Vos livres et les inquiétudes qu’ils reflètent ont-ils été inspirés par vos voyages ? En Amérique, vous avez observé la fin des Indiens ou des Alakalufs. Peut-être avez-vous pris conscience à cette occasion que les civilisations n’étaient pas durables ?


Peut-être pourriez-vous croire que ma vie a été construite. Que je suis allé faire ces voyages pour en tirer des conclusions qui auraient mené au Camp des saints... Mais non ! Quand je suis parti pour un voyage en canoë, je ne savais même pas que j’écrirais des livres. Cependant, il est certain que les voyages et les livres ont à voir les uns avec les autres. Les Français sont une minorité dans le monde. Or en me penchant sur des groupes ethniques minoritaires, comme les Indiens fuégiens, les tribus aïnous du Japon, les Indiens caraïbes et d’autres encore, j’en ai tiré une maxime. Article 1 : toute minorité ethnique ou culturelle qui refuse de s’adapter est perdue. Article 2 : toute minorité ethnique ou culturelle qui s’adapte est perdue ! Donc, il n’y pas de solution... Dans ces conditions, est-il toujours opportun d’être patagon ? Cela-t-il encore un sens ? Oh oui ! Et comment alors ! La Patagonie, c’est dans la tête. Mais il y aussi la Patagonie telle qu’est, avec son histoire, ses Indiens qui ont presque tous disparu. C’est le progrès qui a tué les Indiens de l’extrême Sud. Ce ne sont pas des massacres. Ils ont disparu comme nos hameaux des Pyrénées, du Vercors ou d’ailleurs. José Emperaire, le grand ethnologue, disait que les Alakalufs avaient été tués par le stress et le sentiment d’indicible tristesse qu’ils avaient de voir arriver des gens avec des moyens extraordinairement supérieurs. Les Alakalufs étaient des marins : ils circulaient dans de petits canots, avec des rames, parfois une sorte de voile. Ils virent arriver Magellan avec ses caravelles grandes comme cinquante fois leurs canots. Ce fut un choc terrifiant. José Emperaire explique également la stérilité des femmes des Alakalufs, Yagans ou Onas par le découragement. D’ailleurs, quand je regarde mes arrière-petits-enfants, je me demande dans quel monde ils vont vivre. Mais c’est une réflexion un peu idiote, parce qu’au fond, la nature humaine étant essentiellement adaptable, il n’y a pas de raison qu’ils ne prennent pas le tournant...


Comment êtes-vous devenu royaliste ? Attendez-vous un roi de vitrail, comme vous l’avez écrit ?

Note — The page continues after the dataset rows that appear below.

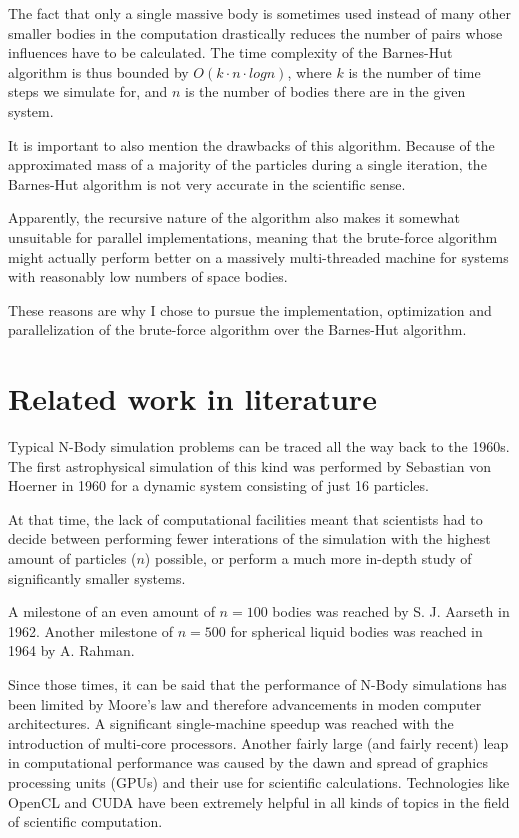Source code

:\documentclass[journal]{IEEEtran}
\begin{document}
		The fact that only a single massive body is sometimes used instead of many other smaller bodies in the computation drastically reduces the number of pairs whose influences have to be calculated. The time complexity of the Barnes-Hut algorithm is thus bounded by $O(k \cdot n \cdot log n)$, where $k$ is the number of time steps we simulate for, and $n$ is the number of bodies there are in the given system.
		
		It is important to also mention the drawbacks of this algorithm. Because of the approximated mass of a majority of the particles during a single iteration, the Barnes-Hut algorithm is not very accurate in the scientific sense. 
		
		Apparently, the recursive nature of the algorithm also makes it somewhat unsuitable for parallel implementations, meaning that the brute-force algorithm might actually perform better on a massively multi-threaded machine for systems with reasonably low numbers of space bodies.
		
		These reasons are why I chose to pursue the implementation, optimization and parallelization of the brute-force algorithm over the Barnes-Hut algorithm.
	
	\section{Related work in literature}
	
		Typical N-Body simulation problems can be traced all the way back to the 1960s. The first astrophysical simulation of this kind was performed by Sebastian von Hoerner in 1960 for a dynamic system consisting of just 16 particles. \cite{camb_book}
		
		At that time, the lack of computational facilities meant that scientists had to decide between performing fewer interations of the simulation with the highest amount of particles ($n$)  possible, or perform a much more in-depth study of significantly smaller systems.\cite{camb_book}
		
		A milestone of an even amount of $n=100$ bodies was reached by S. J. Aarseth in 1962. Another milestone of $n=500$ for spherical liquid bodies was reached in 1964 by A. Rahman. \cite{history}
		
		Since those times, it can be said that the performance of N-Body simulations has been limited by Moore’s law and therefore advancements in moden computer architectures. A significant single-machine speedup was reached with the introduction of multi-core processors. Another fairly large (and fairly recent) leap in computational performance was caused by the dawn and spread of graphics processing units (GPUs) and their use for scientific calculations. Technologies like OpenCL and CUDA have been extremely helpful in all kinds of topics in the field of scientific computation.
		
\end{document}

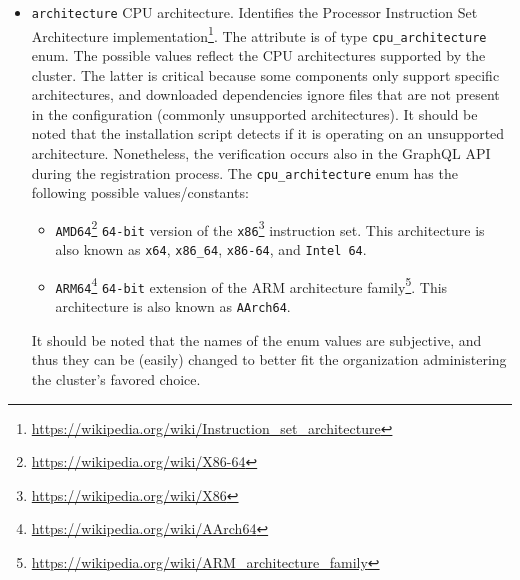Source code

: \begin{itemize}
  \item \texttt{architecture}
    \newline
    CPU architecture.
    \newline
    Identifies the Processor Instruction Set Architecture implementation\footnote{\url{https://wikipedia.org/wiki/Instruction_set_architecture}}.
    \newline
    The attribute is of type \texttt{cpu\_architecture} enum. The possible
    values reflect the CPU architectures supported by the cluster. The latter is
    critical because some components only support specific architectures, and
    downloaded dependencies ignore files that are not present in the
    configuration (commonly unsupported architectures). It should be noted that the
    installation script detects if it is operating on an unsupported architecture.
    Nonetheless, the verification occurs also in the GraphQL API during the registration
    process.
    \newline
    The \texttt{cpu\_architecture} enum has the following possible values/constants:
    \begin{itemize}
      \item \texttt{AMD64}\footnote{\url{https://wikipedia.org/wiki/X86-64}}
        \newline
        \texttt{64-bit} version of the \texttt{x86}\footnote{\url{https://wikipedia.org/wiki/X86}}
        instruction set.
        \newline
        This architecture is also known as \texttt{x64}, \texttt{x86\_64}, \texttt{x86-64},
        and \texttt{Intel 64}.

      \item \texttt{ARM64}\footnote{\url{https://wikipedia.org/wiki/AArch64}}
        \newline
        \texttt{64-bit} extension of the ARM architecture family\footnote{\url{https://wikipedia.org/wiki/ARM_architecture_family}}.
        \newline
        This architecture is also known as \texttt{AArch64}.
    \end{itemize}
    It should be noted that the names of the enum values are subjective, and thus
    they can be (easily) changed to better fit the organization administering the
    cluster's favored choice.


\end{itemize}
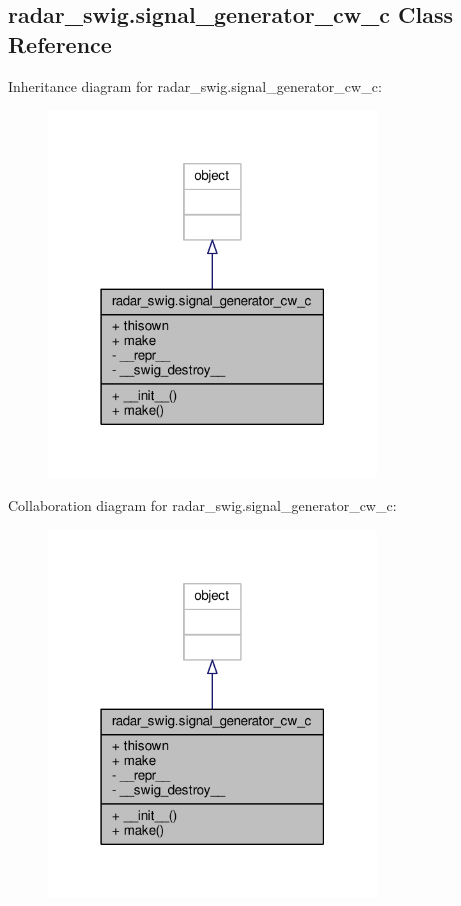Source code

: \subsection{radar\+\_\+swig.\+signal\+\_\+generator\+\_\+cw\+\_\+c Class Reference}
\label{classradar__swig_1_1signal__generator__cw__c}


Inheritance diagram for radar\+\_\+swig.\+signal\+\_\+generator\+\_\+cw\+\_\+c\+:
\nopagebreak
\begin{figure}[H]
\begin{center}
\leavevmode
\includegraphics[width=247pt]{dc/d05/classradar__swig_1_1signal__generator__cw__c__inherit__graph}
\end{center}
\end{figure}


Collaboration diagram for radar\+\_\+swig.\+signal\+\_\+generator\+\_\+cw\+\_\+c\+:
\nopagebreak
\begin{figure}[H]
\begin{center}
\leavevmode
\includegraphics[width=247pt]{db/da7/classradar__swig_1_1signal__generator__cw__c__coll__graph}
\end{center}
\end{figure}
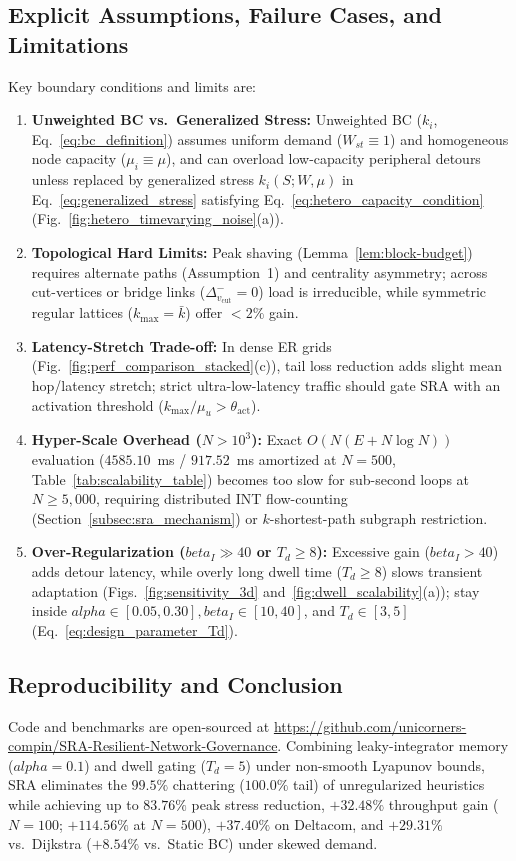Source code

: \documentclass{ccjnl}
\newcommand{\rev}[1]{#1}
\def\rev#1{#1}%
\def\widetilde#1{#1}%
\def\kappa{k}%
\def\alpha{alpha}%
\def\beta{beta}%
\begin{document}
\rev{\subsection{Explicit Assumptions, Failure Cases, and Limitations}
\label{subsec:limitations}

Key boundary conditions and limits are:
\begin{enumerate}
    \item \textbf{Unweighted BC vs.\ Generalized Stress:} Unweighted BC ($\kappa_i$, Eq.~\eqref{eq:bc_definition}) assumes uniform demand ($W_{st} \equiv 1$) and homogeneous node capacity ($\mu_i \equiv \mu$), and can overload low-capacity peripheral detours unless replaced by generalized stress $\widetilde{\kappa}_i(S; W, \mu)$ in Eq.~\eqref{eq:generalized_stress} satisfying Eq.~\eqref{eq:hetero_capacity_condition} (Fig.~\ref{fig:hetero_timevarying_noise}(a)).
    \item \textbf{Topological Hard Limits:} Peak shaving (Lemma~\ref{lem:block-budget}) requires alternate paths (Assumption~1) and centrality asymmetry; across cut-vertices or bridge links ($\Delta_{v_{\text{cut}}}^- = 0$) load is irreducible, while symmetric regular lattices ($\kappa_{\max}=\bar{\kappa}$) offer $<2\%$ gain.
    \item \textbf{Latency-Stretch Trade-off:} In dense ER grids (Fig.~\ref{fig:perf_comparison_stacked}(c)), tail loss reduction adds slight mean hop/latency stretch; strict ultra-low-latency traffic should gate SRA with an activation threshold ($\kappa_{\max}/\mu_u > \theta_{\text{act}}$).
    \item \textbf{Hyper-Scale Overhead ($N > 10^3$):} Exact $O(N(E + N\log N))$ evaluation ($4585.10$~ms / $917.52$~ms amortized at $N=500$, Table~\ref{tab:scalability_table}) becomes too slow for sub-second loops at $N \ge 5{,}000$, requiring distributed INT flow-counting (Section~\ref{subsec:sra_mechanism}) or $k$-shortest-path subgraph restriction.
    \item \textbf{Over-Regularization ($\beta_I \gg 40$ or $T_d \ge 8$):} Excessive gain ($\beta_I > 40$) adds detour latency, while overly long dwell time ($T_d \ge 8$) slows transient adaptation (Figs.~\ref{fig:sensitivity_3d} and~\ref{fig:dwell_scalability}(a)); stay inside $\alpha \in [0.05, 0.30], \beta_I \in [10, 40]$, and $T_d \in [3, 5]$ (Eq.~\eqref{eq:design_parameter_Td}).
\end{enumerate}

\subsection{Reproducibility and Conclusion}
Code and benchmarks are open-sourced at \url{https://github.com/unicorners-compin/SRA-Resilient-Network-Governance}. Combining leaky-integrator memory ($\alpha=0.1$) and dwell gating ($T_d=5$) under non-smooth Lyapunov bounds, SRA eliminates the $99.5\%$ chattering ($100.0\%$ tail) of unregularized heuristics while achieving up to $83.76\%$ peak stress reduction, $+32.48\%$ throughput gain ($N=100$; $+114.56\%$ at $N=500$), $+37.40\%$ on Deltacom, and $+29.31\%$ vs.\ Dijkstra ($+8.54\%$ vs.\ Static BC) under skewed demand.}
\end{document}
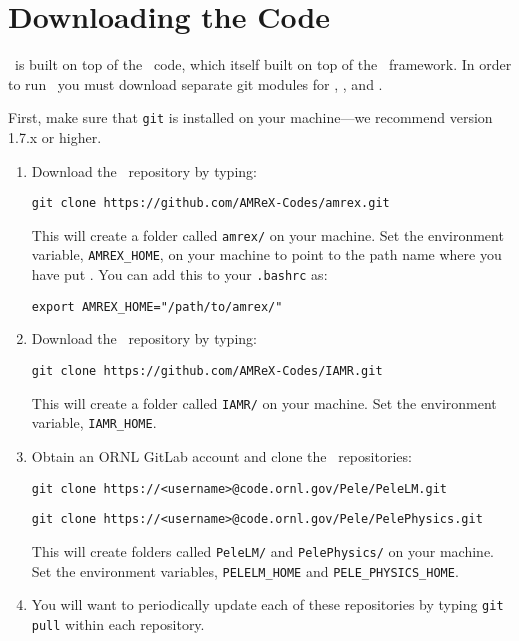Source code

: 
\section{Downloading the Code}\label{sec:download}

\pelelm\ is built on top of the \iamr\ code, which itself built on top of the \amrex\ framework.  In order to run
\pelelm\, you must download separate git modules for \pelelm, \iamr, and \amrex.

\vspace{.1in}

\noindent First, make sure that {\tt git} is installed on your machine---we recommend version 1.7.x or higher.

\vspace{.1in}

\begin{enumerate}

\item Download the \amrex\ repository by typing: 
\begin{verbatim}
git clone https://github.com/AMReX-Codes/amrex.git
\end{verbatim}

This will create a folder called {\tt amrex/} on your machine.
Set the environment variable, {\tt AMREX\_HOME}, on your
machine to point to the path name where you have put \amrex.
You can add this to your {\tt .bashrc} as:
\begin{verbatim}
export AMREX_HOME="/path/to/amrex/"
\end{verbatim}

\item Download the \iamr\ repository by typing: 
\begin{verbatim}
git clone https://github.com/AMReX-Codes/IAMR.git
\end{verbatim}

This will create a folder called {\tt IAMR/} on your machine.
Set the environment variable, {\tt IAMR\_HOME}.

\item Obtain an ORNL GitLab account and clone the \pele\ repositories:
\begin{verbatim}
git clone https://<username>@code.ornl.gov/Pele/PeleLM.git
\end{verbatim}
\begin{verbatim}
git clone https://<username>@code.ornl.gov/Pele/PelePhysics.git
\end{verbatim}

This will create folders called {\tt PeleLM/} and {\tt PelePhysics/} on your machine.
Set the environment variables, {\tt PELELM\_HOME} and {\tt PELE\_PHYSICS\_HOME}.

\item You will want to periodically update each of these repositories
by typing {\tt git pull} within each repository.

\end{enumerate}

Je suis devenu royaliste par raisonnement. J’ai toujours pensé que la monarchie était la seule forme non pas de gouvernement mais de représentativité nationale qui puisse exister. Mais maintenant, je suis royaliste hors sol. C’est-à-dire que je n’ai pas de prétendant. Or c’est embêtant d’être royaliste sans prétendant... Est-ce que vous le voyez arriver, vous, le roi de vitrail, parmi les prétendants ? Nul ne dit : on est là pour revenir, c’est même notre seule raison d’exister. C’est la raison pour laquelle j’ai écrit Le Roi au-delà de la mer. Il faut reconnaître que le comte de Paris, celui de la Guerre, pensait à cela. Il s’est trompé, c’est possible, mais il y pensait. Je n’ai jamais fait partie du sérail royaliste, mais c’est pour cela aussi que j’ai écrit Sire. Pour les princes. Rappelez-vous la jeunesse de Napoléon III : il a fait deux tentatives de putsch ; il a fait de la prison ! Cependant, je crois que le roi n’émergera un jour, avec des personnes autour de lui, que s’il fait, sans violence – parce que l’histoire des putsches, c’est fini – une France parallèle. Pas secrète, mais avec des actions nettes. Il y a des formes de protestation et d’action à trouver. Comme celles des veilleurs. Je verrais très bien le prince Jean venir se planter avec quarante personnes devant l’Élysée, le plus dignement possible... Le président de la République tient une conférence de presse régulière. Imaginez que le roi de droit – ce n’est pas mal comme expression ! – en tienne une lui aussi, un mois après, à peu près sur les mêmes sujets.... J’ai essayé de le dire comme je le pouvais : il faut grimper sur son cheval ! Mais je suis romancier, je vous le signale. Il ne faut pas l’oublier.